** Task directions **
Return only the lines running from the top of the entries to the line with "überprüft werden. Ein", inclusive, exactly as written.

** Dataset records **
------------------------------------
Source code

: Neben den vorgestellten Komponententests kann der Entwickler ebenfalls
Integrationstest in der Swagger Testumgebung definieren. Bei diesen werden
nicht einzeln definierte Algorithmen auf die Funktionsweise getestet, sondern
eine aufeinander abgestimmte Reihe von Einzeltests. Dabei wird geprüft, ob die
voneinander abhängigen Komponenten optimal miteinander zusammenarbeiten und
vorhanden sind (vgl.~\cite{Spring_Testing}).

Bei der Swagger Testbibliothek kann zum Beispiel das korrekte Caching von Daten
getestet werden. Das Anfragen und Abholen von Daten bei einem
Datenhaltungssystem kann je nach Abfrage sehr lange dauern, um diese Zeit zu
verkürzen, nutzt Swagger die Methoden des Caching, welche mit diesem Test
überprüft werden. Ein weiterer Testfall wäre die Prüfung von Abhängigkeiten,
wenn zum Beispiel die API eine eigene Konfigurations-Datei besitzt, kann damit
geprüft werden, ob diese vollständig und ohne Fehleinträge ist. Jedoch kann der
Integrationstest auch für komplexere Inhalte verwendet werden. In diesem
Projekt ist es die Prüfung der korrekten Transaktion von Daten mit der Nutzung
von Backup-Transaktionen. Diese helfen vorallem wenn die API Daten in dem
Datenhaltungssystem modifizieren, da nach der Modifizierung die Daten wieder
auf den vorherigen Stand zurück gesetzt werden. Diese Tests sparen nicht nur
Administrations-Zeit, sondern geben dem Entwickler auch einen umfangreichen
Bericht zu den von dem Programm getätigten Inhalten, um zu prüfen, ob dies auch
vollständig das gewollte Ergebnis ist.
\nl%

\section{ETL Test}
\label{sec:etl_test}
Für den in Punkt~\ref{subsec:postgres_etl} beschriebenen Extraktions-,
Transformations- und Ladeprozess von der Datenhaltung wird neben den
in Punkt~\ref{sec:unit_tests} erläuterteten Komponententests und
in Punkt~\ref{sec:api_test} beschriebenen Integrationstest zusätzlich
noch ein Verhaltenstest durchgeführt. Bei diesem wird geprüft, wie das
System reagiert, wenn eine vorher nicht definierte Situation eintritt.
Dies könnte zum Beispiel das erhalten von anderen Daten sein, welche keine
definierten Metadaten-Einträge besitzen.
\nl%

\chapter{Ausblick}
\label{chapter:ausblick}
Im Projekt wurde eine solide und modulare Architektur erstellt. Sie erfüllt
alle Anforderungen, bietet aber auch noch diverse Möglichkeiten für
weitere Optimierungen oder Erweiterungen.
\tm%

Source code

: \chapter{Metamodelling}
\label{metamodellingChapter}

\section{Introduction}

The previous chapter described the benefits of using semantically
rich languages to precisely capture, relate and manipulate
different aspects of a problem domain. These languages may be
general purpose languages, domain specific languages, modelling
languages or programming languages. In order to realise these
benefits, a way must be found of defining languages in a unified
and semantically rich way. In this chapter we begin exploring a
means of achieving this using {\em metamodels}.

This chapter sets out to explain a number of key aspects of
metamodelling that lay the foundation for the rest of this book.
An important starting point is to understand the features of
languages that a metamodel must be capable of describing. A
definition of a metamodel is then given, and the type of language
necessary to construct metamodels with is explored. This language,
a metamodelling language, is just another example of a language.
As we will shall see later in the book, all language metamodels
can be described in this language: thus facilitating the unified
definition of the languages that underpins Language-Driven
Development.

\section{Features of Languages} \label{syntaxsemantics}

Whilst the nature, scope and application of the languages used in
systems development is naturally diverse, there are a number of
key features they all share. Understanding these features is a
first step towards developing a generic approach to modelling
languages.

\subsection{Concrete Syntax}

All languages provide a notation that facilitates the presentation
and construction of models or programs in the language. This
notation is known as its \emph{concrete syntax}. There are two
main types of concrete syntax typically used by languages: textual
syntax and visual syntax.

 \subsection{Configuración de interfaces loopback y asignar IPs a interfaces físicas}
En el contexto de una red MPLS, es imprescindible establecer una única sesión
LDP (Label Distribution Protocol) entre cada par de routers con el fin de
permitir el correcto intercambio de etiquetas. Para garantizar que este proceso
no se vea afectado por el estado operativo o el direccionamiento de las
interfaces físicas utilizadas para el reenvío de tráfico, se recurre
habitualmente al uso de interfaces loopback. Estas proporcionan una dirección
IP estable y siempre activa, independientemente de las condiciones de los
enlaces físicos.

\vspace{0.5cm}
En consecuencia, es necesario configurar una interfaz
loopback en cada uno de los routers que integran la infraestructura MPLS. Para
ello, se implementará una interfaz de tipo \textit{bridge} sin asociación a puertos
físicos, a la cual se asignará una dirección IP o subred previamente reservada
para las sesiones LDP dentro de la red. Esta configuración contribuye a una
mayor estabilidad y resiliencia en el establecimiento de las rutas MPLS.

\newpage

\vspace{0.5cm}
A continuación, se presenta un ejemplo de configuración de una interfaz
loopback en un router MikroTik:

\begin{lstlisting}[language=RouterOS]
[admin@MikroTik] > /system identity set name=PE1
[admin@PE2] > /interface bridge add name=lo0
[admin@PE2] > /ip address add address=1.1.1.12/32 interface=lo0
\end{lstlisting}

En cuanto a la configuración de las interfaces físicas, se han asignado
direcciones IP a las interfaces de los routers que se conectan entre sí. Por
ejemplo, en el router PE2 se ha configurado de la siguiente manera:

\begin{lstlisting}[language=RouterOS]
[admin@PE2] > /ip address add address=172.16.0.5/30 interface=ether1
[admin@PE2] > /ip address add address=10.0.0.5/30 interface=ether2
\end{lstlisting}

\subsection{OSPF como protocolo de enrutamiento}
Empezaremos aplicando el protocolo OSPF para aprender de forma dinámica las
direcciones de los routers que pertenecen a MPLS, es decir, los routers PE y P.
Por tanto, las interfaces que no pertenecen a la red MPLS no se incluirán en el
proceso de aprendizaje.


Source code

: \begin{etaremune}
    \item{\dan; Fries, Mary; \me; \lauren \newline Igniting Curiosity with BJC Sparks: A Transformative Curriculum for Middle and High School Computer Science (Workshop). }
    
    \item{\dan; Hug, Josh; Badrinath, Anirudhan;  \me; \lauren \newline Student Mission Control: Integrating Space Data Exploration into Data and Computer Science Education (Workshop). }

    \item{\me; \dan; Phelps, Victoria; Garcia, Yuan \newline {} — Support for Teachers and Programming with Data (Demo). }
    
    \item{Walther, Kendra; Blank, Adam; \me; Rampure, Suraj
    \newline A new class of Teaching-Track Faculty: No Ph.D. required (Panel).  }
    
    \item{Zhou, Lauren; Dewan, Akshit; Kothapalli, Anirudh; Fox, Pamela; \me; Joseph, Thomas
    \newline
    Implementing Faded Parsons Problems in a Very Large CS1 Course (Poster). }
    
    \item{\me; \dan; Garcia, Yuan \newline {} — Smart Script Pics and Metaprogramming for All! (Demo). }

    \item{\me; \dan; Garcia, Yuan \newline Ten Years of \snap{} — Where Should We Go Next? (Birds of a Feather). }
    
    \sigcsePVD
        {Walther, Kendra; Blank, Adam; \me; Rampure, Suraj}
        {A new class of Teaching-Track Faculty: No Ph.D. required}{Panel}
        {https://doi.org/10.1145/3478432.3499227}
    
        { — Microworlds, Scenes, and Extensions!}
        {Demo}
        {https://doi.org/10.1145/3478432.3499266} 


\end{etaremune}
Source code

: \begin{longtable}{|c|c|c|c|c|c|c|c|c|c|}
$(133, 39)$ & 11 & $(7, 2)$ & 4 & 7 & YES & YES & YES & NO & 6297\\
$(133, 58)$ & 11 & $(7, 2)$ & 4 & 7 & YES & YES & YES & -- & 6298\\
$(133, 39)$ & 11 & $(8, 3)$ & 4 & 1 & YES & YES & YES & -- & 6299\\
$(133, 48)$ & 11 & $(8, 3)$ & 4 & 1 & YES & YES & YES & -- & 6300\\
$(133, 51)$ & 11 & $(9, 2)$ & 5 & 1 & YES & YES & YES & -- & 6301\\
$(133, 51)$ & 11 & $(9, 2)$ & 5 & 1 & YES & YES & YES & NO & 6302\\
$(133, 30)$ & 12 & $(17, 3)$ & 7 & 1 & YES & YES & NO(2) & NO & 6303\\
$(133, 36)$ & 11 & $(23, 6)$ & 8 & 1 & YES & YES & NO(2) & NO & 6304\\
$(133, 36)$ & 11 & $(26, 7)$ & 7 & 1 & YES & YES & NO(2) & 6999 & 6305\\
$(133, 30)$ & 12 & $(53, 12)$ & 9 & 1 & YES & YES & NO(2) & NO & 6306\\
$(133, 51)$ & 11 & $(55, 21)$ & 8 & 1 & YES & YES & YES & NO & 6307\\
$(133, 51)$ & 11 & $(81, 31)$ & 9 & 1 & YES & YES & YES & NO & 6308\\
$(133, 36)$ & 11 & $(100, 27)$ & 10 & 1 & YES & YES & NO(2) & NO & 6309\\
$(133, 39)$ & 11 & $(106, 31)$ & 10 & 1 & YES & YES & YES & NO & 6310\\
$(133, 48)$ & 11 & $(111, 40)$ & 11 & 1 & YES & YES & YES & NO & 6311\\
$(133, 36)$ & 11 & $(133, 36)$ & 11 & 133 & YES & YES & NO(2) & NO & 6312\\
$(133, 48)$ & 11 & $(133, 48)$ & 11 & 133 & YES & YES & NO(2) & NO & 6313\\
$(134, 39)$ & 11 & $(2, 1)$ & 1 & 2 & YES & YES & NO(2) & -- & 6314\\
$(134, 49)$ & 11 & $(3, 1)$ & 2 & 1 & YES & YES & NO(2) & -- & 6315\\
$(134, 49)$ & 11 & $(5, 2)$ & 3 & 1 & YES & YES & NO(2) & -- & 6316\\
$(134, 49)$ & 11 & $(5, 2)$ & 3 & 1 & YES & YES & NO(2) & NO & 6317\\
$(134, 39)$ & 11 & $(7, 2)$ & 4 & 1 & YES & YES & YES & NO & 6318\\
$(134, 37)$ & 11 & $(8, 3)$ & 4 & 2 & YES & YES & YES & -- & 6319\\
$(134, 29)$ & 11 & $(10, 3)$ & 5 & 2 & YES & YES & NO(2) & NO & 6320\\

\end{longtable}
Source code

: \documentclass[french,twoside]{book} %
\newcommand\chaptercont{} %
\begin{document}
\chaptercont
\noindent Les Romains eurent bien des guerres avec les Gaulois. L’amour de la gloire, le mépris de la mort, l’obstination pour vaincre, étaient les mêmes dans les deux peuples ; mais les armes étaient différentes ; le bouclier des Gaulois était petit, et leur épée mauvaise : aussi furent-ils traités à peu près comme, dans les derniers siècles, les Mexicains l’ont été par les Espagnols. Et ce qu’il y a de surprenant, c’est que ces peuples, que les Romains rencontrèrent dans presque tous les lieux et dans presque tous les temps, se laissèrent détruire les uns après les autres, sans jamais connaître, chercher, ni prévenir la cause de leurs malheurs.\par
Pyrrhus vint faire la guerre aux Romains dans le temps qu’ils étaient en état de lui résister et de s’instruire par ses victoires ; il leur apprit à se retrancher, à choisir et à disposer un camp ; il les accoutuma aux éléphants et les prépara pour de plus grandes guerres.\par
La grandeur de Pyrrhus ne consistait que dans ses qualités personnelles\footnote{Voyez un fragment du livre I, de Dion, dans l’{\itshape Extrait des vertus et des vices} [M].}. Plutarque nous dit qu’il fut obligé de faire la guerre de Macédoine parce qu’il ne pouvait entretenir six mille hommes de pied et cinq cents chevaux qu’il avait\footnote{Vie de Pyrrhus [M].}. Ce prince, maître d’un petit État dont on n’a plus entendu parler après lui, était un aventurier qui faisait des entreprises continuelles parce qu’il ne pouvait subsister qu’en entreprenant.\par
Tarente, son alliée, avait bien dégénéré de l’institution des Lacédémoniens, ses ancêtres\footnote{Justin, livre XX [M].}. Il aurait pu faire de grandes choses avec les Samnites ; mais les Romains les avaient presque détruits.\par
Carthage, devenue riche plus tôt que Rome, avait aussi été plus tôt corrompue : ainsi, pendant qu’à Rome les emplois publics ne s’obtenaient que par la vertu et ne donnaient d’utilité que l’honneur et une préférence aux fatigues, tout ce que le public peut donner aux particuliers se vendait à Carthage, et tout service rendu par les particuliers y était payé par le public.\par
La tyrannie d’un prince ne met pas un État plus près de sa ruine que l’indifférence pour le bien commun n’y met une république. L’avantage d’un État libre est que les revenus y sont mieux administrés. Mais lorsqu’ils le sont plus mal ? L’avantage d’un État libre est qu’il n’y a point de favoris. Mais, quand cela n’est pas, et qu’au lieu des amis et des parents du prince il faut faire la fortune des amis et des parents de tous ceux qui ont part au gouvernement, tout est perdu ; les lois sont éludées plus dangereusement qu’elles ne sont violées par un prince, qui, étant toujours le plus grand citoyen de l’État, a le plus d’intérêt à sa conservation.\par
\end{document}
------------------------------------
** Task answer **
Source code

: Neben den vorgestellten Komponententests kann der Entwickler ebenfalls
Integrationstest in der Swagger Testumgebung definieren. Bei diesen werden
nicht einzeln definierte Algorithmen auf die Funktionsweise getestet, sondern
eine aufeinander abgestimmte Reihe von Einzeltests. Dabei wird geprüft, ob die
voneinander abhängigen Komponenten optimal miteinander zusammenarbeiten und
vorhanden sind (vgl.~\cite{Spring_Testing}).

Bei der Swagger Testbibliothek kann zum Beispiel das korrekte Caching von Daten
getestet werden. Das Anfragen und Abholen von Daten bei einem
Datenhaltungssystem kann je nach Abfrage sehr lange dauern, um diese Zeit zu
verkürzen, nutzt Swagger die Methoden des Caching, welche mit diesem Test
überprüft werden. Ein weiterer Testfall wäre die Prüfung von Abhängigkeiten,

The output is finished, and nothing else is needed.